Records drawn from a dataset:
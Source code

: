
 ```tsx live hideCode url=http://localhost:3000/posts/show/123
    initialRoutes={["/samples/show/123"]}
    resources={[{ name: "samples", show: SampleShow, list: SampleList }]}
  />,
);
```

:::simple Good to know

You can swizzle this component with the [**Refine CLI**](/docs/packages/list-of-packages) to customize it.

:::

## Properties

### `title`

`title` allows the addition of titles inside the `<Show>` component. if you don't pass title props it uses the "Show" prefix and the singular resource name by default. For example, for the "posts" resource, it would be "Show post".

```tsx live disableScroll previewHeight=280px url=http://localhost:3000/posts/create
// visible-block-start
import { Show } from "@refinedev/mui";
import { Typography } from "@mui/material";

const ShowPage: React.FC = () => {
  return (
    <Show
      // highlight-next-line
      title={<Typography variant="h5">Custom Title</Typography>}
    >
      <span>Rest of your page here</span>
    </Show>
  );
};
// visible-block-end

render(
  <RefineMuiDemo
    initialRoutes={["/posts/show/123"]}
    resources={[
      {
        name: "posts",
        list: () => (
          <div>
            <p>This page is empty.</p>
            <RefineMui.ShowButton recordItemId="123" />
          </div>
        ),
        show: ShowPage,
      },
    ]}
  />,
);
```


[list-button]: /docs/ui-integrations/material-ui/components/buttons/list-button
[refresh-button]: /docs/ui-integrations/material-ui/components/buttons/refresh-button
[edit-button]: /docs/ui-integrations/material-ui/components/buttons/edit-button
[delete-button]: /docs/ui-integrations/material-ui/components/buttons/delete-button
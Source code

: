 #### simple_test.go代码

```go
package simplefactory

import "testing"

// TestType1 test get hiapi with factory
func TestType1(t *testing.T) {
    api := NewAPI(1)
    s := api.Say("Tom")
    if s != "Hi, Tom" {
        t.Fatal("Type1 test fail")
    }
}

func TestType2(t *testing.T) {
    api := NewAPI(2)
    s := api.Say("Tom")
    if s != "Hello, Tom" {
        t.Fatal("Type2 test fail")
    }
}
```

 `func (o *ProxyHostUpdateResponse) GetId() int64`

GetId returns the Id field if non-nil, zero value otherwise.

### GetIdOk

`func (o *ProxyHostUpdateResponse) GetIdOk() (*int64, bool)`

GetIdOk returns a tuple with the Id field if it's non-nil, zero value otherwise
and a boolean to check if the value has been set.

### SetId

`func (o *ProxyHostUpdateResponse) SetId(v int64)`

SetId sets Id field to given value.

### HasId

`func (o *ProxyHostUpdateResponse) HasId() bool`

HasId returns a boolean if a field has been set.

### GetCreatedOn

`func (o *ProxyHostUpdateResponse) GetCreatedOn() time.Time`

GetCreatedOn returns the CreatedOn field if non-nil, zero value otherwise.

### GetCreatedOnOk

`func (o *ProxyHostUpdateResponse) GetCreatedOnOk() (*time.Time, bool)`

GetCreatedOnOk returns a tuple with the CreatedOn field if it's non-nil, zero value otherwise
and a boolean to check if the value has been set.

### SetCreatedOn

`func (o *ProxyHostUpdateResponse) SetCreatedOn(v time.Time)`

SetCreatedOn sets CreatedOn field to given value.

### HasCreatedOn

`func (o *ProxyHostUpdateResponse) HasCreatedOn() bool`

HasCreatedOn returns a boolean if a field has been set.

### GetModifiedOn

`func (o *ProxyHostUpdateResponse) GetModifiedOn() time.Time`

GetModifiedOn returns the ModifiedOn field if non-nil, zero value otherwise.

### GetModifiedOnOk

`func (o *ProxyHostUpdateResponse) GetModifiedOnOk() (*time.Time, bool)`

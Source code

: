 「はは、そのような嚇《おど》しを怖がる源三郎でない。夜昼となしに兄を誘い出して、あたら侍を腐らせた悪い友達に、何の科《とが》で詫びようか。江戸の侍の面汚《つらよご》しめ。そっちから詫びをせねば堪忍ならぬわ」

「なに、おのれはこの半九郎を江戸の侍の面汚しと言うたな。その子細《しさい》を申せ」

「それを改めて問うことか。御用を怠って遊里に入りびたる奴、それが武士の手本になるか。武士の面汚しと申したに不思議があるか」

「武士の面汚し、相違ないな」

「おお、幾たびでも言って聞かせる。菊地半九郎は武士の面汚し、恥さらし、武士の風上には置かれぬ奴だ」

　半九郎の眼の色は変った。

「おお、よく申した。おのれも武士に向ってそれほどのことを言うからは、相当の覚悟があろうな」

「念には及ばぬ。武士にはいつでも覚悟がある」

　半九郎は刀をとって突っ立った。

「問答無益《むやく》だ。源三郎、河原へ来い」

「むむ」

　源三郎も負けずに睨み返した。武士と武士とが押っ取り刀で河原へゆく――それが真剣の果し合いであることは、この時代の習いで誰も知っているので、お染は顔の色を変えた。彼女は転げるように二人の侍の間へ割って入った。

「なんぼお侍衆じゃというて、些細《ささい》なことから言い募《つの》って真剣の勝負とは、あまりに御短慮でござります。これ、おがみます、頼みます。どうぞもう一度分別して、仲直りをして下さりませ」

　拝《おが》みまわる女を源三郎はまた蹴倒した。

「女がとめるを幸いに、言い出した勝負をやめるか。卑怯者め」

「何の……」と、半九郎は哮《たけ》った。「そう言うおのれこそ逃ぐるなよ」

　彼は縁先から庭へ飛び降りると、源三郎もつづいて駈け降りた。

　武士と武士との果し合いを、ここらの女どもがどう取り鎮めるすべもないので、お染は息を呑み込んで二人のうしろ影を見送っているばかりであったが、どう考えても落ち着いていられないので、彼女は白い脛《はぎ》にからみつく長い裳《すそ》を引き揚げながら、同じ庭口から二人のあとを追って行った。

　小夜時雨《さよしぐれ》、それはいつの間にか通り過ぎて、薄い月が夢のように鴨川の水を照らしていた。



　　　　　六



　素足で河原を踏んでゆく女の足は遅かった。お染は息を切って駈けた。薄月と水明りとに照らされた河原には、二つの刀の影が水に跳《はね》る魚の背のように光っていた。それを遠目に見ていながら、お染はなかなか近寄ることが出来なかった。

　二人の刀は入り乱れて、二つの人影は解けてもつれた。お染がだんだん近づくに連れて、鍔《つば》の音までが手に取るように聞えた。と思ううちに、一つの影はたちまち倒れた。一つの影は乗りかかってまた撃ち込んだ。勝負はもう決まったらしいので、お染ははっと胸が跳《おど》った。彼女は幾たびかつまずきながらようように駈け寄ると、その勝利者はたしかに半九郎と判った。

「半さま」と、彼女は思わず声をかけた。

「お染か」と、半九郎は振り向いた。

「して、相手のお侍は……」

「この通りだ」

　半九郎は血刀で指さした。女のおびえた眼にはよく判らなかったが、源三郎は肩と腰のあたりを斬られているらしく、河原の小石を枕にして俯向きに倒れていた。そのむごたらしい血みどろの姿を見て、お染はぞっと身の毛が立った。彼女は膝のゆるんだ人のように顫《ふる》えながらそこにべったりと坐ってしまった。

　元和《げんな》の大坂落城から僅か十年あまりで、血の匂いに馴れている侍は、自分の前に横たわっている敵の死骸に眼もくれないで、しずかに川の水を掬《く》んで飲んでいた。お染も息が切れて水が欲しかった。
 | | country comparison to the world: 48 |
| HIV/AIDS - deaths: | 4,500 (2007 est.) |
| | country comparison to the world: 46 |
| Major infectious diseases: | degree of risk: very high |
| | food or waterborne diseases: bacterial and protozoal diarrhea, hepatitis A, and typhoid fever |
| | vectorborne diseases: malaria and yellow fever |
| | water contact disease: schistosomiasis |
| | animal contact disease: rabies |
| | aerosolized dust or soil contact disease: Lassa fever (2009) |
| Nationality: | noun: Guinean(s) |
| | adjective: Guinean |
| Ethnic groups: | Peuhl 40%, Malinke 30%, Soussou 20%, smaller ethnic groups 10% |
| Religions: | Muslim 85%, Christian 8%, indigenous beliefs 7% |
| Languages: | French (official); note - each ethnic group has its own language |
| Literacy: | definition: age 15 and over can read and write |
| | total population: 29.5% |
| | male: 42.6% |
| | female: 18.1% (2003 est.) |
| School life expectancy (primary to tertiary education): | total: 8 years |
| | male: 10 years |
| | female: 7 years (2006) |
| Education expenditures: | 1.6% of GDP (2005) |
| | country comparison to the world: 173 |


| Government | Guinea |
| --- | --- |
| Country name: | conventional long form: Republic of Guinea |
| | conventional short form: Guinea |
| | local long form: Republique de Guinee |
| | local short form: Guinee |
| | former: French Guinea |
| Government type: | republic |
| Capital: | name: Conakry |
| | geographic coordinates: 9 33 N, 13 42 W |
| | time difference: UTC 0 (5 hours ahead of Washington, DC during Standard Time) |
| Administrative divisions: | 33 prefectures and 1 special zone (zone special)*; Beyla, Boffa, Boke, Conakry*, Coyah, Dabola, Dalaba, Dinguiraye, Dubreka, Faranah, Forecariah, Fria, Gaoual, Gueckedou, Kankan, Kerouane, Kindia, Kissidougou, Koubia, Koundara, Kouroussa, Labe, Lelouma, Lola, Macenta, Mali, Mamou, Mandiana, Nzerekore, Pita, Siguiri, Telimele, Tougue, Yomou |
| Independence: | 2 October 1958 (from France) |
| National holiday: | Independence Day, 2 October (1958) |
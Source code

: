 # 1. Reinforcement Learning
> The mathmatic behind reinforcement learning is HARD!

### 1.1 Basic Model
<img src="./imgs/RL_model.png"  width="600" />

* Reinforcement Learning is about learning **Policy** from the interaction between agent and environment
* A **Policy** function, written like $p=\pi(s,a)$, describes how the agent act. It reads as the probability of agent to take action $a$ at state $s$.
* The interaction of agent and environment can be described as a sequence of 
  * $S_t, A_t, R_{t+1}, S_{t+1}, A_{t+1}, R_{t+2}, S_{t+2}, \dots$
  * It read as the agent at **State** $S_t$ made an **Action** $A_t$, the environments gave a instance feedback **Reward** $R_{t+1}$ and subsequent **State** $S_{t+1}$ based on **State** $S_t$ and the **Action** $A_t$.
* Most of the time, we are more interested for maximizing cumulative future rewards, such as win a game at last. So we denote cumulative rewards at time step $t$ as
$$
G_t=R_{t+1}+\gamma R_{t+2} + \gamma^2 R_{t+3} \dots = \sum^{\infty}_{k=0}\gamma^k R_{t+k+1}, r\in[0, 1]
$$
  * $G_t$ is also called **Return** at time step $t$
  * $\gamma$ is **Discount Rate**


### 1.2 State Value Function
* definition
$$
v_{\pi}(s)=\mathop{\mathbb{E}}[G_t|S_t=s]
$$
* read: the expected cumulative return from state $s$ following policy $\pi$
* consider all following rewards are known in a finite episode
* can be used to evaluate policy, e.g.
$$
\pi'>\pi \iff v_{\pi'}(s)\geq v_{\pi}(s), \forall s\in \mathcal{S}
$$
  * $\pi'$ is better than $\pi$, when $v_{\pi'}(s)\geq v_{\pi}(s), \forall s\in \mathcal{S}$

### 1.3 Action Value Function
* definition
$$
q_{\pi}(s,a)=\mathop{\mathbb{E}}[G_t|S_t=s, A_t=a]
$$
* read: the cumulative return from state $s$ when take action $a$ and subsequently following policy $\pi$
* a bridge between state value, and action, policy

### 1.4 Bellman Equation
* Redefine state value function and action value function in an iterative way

[Work instructions]
Look through the entries above and say how many lines hold the word "buttons", giving the number alone.

[Response to this task]
4